Why You Need to Conduct a Premortem

As a business owner, at the end of each major project, we performed a postmortem to determine what we did right and what we did wrong so we could learn from each experience and avoid similar failures or friction points in future projects. While postmortems are about reviewing past projects to find takeaways to do better in the future, the premortem is conducted as an exercise before the project kicks off.

A premortem asks the following question: what elements could lead to the failure of the project? And if we encounter a problem, what would be the likely causes of that problem or failure? A premortem is an exercise designed to anticipate the challenges of a new opportunity to address issues around opportunity costs and overcome our confirmation bias

The value of conducting a premortem is that people generally tend to avoid conflict and want to appear supportive, so they often say things to be polite or keep their mouths shut even though they may have some reservations. Too many people are reluctant to speak up about their reservations during typical planning meetings. By creating a situation in which dissenters, who are knowledgeable about the undertaking and concerned about its weaknesses, can safely speak up, you can improve a project’s chances of success.

The technique breaks possible group thinking by actively facilitating a positive discussion about the potential problems, thereby increasing the likelihood that catastrophic problems are identified at an early stage. The premortem process encourages people to provide genuine feedback to give their take on what might go wrong with the project.

By framing it as an exercise, you remove the personal component, forcing stakeholders to imagine and share even the remotest of potential problems or challenges that might occur. Stakeholders are incentivized to be more objective and completely honest in their feedback at a premortem meeting.

A premortem is like a mystery where the team is trying to anticipate potential problems and challenges and determine their possible cause. During the premortem, the team can come up with possible ways to spot the potential causes before the problem becomes critical and develop a contingency plan to address it if it rears its ugly head.

Businesses that perform a premortem can reduce the chances of failure due to biases such as overconfidence and planning fallacy by analyzing the scale and likelihood of each problem and taking preventive actions to avoid the untimely failure of the project. 

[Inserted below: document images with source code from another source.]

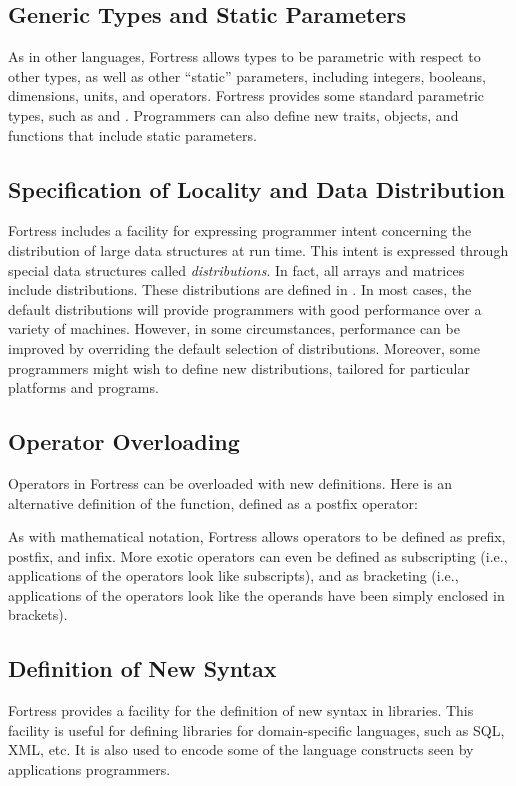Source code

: \subsection{Generic Types and Static Parameters}
As in other languages, Fortress allows types to be parametric with respect to other types, as well as other ``static'' parameters,
including integers, booleans, dimensions, units, and operators.
Fortress provides some standard parametric types,
such as  and .
Programmers can also define new traits, objects, and functions that include static parameters.

\subsection{Specification of Locality and Data Distribution}
Fortress includes a facility for expressing programmer intent concerning the distribution of large data structures
at run time. This intent is expressed through special data structures called \emph{distributions}.
In fact, all arrays and matrices include distributions. These distributions
are defined in \library.
In most cases, the default distributions
will provide programmers with good performance over a variety of machines. However, in some circumstances,
performance can be improved by overriding the default selection of distributions.
Moreover, some programmers might wish to define new distributions, tailored for particular
platforms and programs.

\subsection{Operator Overloading}
Operators in Fortress can be overloaded with new definitions.
Here is an alternative definition of the  function, defined as a postfix operator:



As with mathematical notation, Fortress allows operators to be defined as prefix, postfix,
and infix. More exotic operators can even be defined as subscripting (i.e., applications of the
operators look like subscripts), and as bracketing (i.e., applications of the operators
look like the operands have been simply enclosed in brackets).

\subsection{Definition of New Syntax}
Fortress provides a facility for the definition of new syntax in libraries.
This facility is useful for defining libraries for domain-specific languages,
such
as SQL, XML, etc.
It is also used to encode some of
the language constructs seen by applications
programmers.
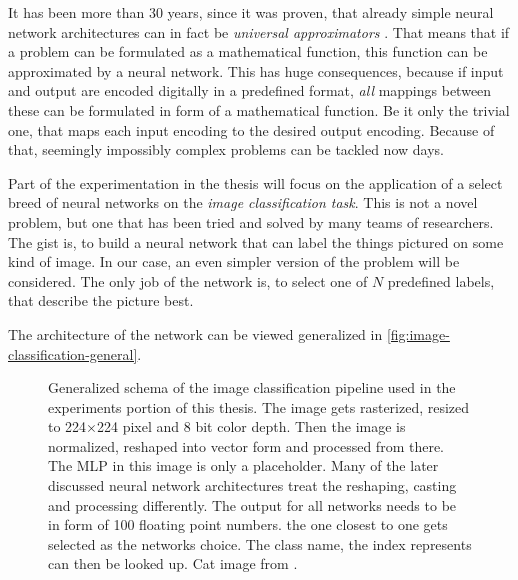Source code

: It has been more than 30 years, since it was proven, that already simple neural network architectures can in fact be \emph{universal approximators} \cite*{ffnUnversalApproximator}. 
That means that if a problem can be formulated as a mathematical function, this function can be approximated by a neural network.
This has huge consequences, because if input and output are encoded digitally in a predefined format, \emph{all} mappings between these can be formulated in form of a mathematical function. 
Be it only the trivial one, that maps each input encoding to the desired output encoding.
Because of that, seemingly impossibly complex problems can be tackled now days. 

Part of the experimentation in the thesis will focus on the application of a select breed of neural networks on the \emph{image classification task}.
This is not a novel problem, but one that has been tried and solved by many teams of researchers. 
The gist is, to build a neural network that can label the things pictured on some kind of image.
In our case, an even simpler version of the problem will be considered. 
The only job of the network is, to select one of $N$ predefined labels, that describe the picture best.

The architecture of the network can be viewed generalized in \autoref{fig:image-classification-general}.

\begin{figure}[htbp]
    \centering
    \caption{Generalized schema of the image classification pipeline used in the experiments portion of this thesis.
        The image gets rasterized, resized to 224$\times$224 pixel and 8 bit color depth. Then the image is normalized, reshaped into vector form and processed from there. The MLP in this image is only a placeholder. Many of the later discussed neural network architectures treat the reshaping, casting and processing differently. The output for all networks needs to be in form of 100 floating point numbers. the one closest to one gets selected as the networks choice. The class name, the index represents can then be looked up.
        Cat image from \cite{catPhoto}.
    }
    \label{fig:image-classification-general}
\end{figure}

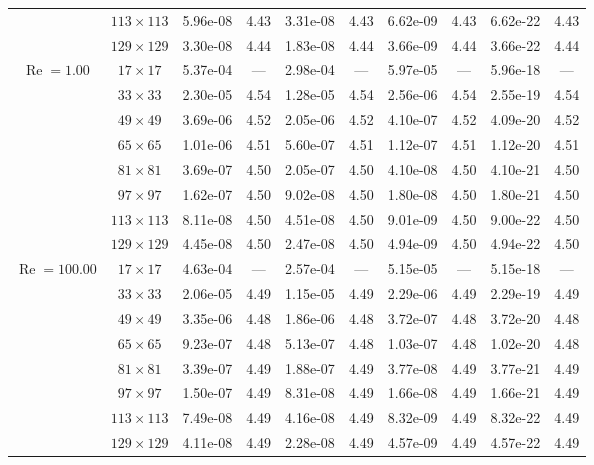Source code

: \documentclass[preprint, 12pt]{elsarticle}
\begin{document}
\begin{center}
\begin{table}[H]
{\begin{tabular*}{\textwidth}{@{\extracolsep\fill}cccccccccc@{}}
    & $113\times 113$ & 5.96e-08 & 4.43 & 3.31e-08 & 4.43 & 6.62e-09 & 4.43 & 6.62e-22 & 4.43 \\
    & $129\times 129$ & 3.30e-08 & 4.44 & 1.83e-08 & 4.44 & 3.66e-09 & 4.44 & 3.66e-22 & 4.44 \\
    \hline\hline
    \multirow{7}{*}{$\operatorname{Re}=1.00$} & $17\times 17$ & 5.37e-04 & --- & 2.98e-04 & --- & 5.97e-05 & --- & 5.96e-18 & --- \\
    & $33\times 33$ & 2.30e-05 & 4.54 & 1.28e-05 & 4.54 & 2.56e-06 & 4.54 & 2.55e-19 & 4.54 \\
    & $49\times 49$ & 3.69e-06 & 4.52 & 2.05e-06 & 4.52 & 4.10e-07 & 4.52 & 4.09e-20 & 4.52 \\
    \multirow{3}{*}{$\operatorname{Wi}=10$} & $65\times 65$ & 1.01e-06 & 4.51 & 5.60e-07 & 4.51 & 1.12e-07 & 4.51 & 1.12e-20 & 4.51 \\
    & $81\times 81$ & 3.69e-07 & 4.50 & 2.05e-07 & 4.50 & 4.10e-08 & 4.50 & 4.10e-21 & 4.50 \\
    & $97\times 97$ & 1.62e-07 & 4.50 & 9.02e-08 & 4.50 & 1.80e-08 & 4.50 & 1.80e-21 & 4.50 \\
    & $113\times 113$ & 8.11e-08 & 4.50 & 4.51e-08 & 4.50 & 9.01e-09 & 4.50 & 9.00e-22 & 4.50 \\
    & $129\times 129$ & 4.45e-08 & 4.50 & 2.47e-08 & 4.50 & 4.94e-09 & 4.50 & 4.94e-22 & 4.50 \\
    \hline
    \multirow{7}{*}{$\operatorname{Re}=100.00$} & $17\times 17$ & 4.63e-04 & --- & 2.57e-04 & --- & 5.15e-05 & --- & 5.15e-18 & --- \\
    & $33\times 33$ & 2.06e-05 & 4.49 & 1.15e-05 & 4.49 & 2.29e-06 & 4.49 & 2.29e-19 & 4.49 \\
    & $49\times 49$ & 3.35e-06 & 4.48 & 1.86e-06 & 4.48 & 3.72e-07 & 4.48 & 3.72e-20 & 4.48 \\
    \multirow{3}{*}{$\operatorname{Wi}=10$} & $65\times 65$ & 9.23e-07 & 4.48 & 5.13e-07 & 4.48 & 1.03e-07 & 4.48 & 1.02e-20 & 4.48 \\
    & $81\times 81$ & 3.39e-07 & 4.49 & 1.88e-07 & 4.49 & 3.77e-08 & 4.49 & 3.77e-21 & 4.49 \\
    & $97\times 97$ & 1.50e-07 & 4.49 & 8.31e-08 & 4.49 & 1.66e-08 & 4.49 & 1.66e-21 & 4.49 \\
    & $113\times 113$ & 7.49e-08 & 4.49 & 4.16e-08 & 4.49 & 8.32e-09 & 4.49 & 8.32e-22 & 4.49 \\
    & $129\times 129$ & 4.11e-08 & 4.49 & 2.28e-08 & 4.49 & 4.57e-09 & 4.49 & 4.57e-22 & 4.49 \\

\end{tabular*}}
\end{table}
\end{center}
\end{document}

The premortem analysis seeks to identify problems and challenges via the hypothetical presumption of near-future failure.

According to Julie Martins, there are six steps for a premortem:

  1. Create a project plan – A project plan is a blueprint of the key elements the project team will accomplish during the project. The entire team needs to understand exactly what the project plan is to think about how it could go wrong. Depending on the complexity of the effort, you could also share the 13-step client onboarding plan that you hopefully developed.
  2. Invite related stakeholders – Invite anyone who might have insight into why the project could fail. You can always develop a RASCI chart to help identify the stakeholders to invite.
  3. Brainstorm potential project failures – All the stakeholders should sit down before the premortem and come up with a list of potential problems and challenges on their own. Some common problems and challenges could be related to the addition of unplanned efforts associated with scope creep, scheduling delays, security breaches, communication issues, etc. 
  4. Share risks – This is the step where you actually perform the premortem meeting. Once all the stakeholders have brainstormed their list of things that could go wrong, they all come together as a group to share and compile a complete list of potential problems and challenges. It is recommended that you go around the room and have each stakeholder share one item at a time. This way, everyone gets a chance to speak. When the lists are completed, group and merge similar ideas to create a master list of potential problems and challenges.
    Risk Matrix
  5. Identify items with high likelihood or severity – While all the problems and challenges listed by the team are possible, many are not very probable. In this step, take all the identified problems and challenges and place them into a risk assessment matrix to create a visible representation of the level of risk by considering the probability or likelihood of an event versus the severity of the consequences to the project should it occur. 
  6. Review and revise the project plan – Take the risk matrix you produced and revise your project plan by looking for weak points that you can strengthen to prevent some of the failure scenarios the stakeholders identified. 

Conducting a premortem reduces the overall project risk and improves project outcomes before the project even begins. 

How will you create a premortem for your next project?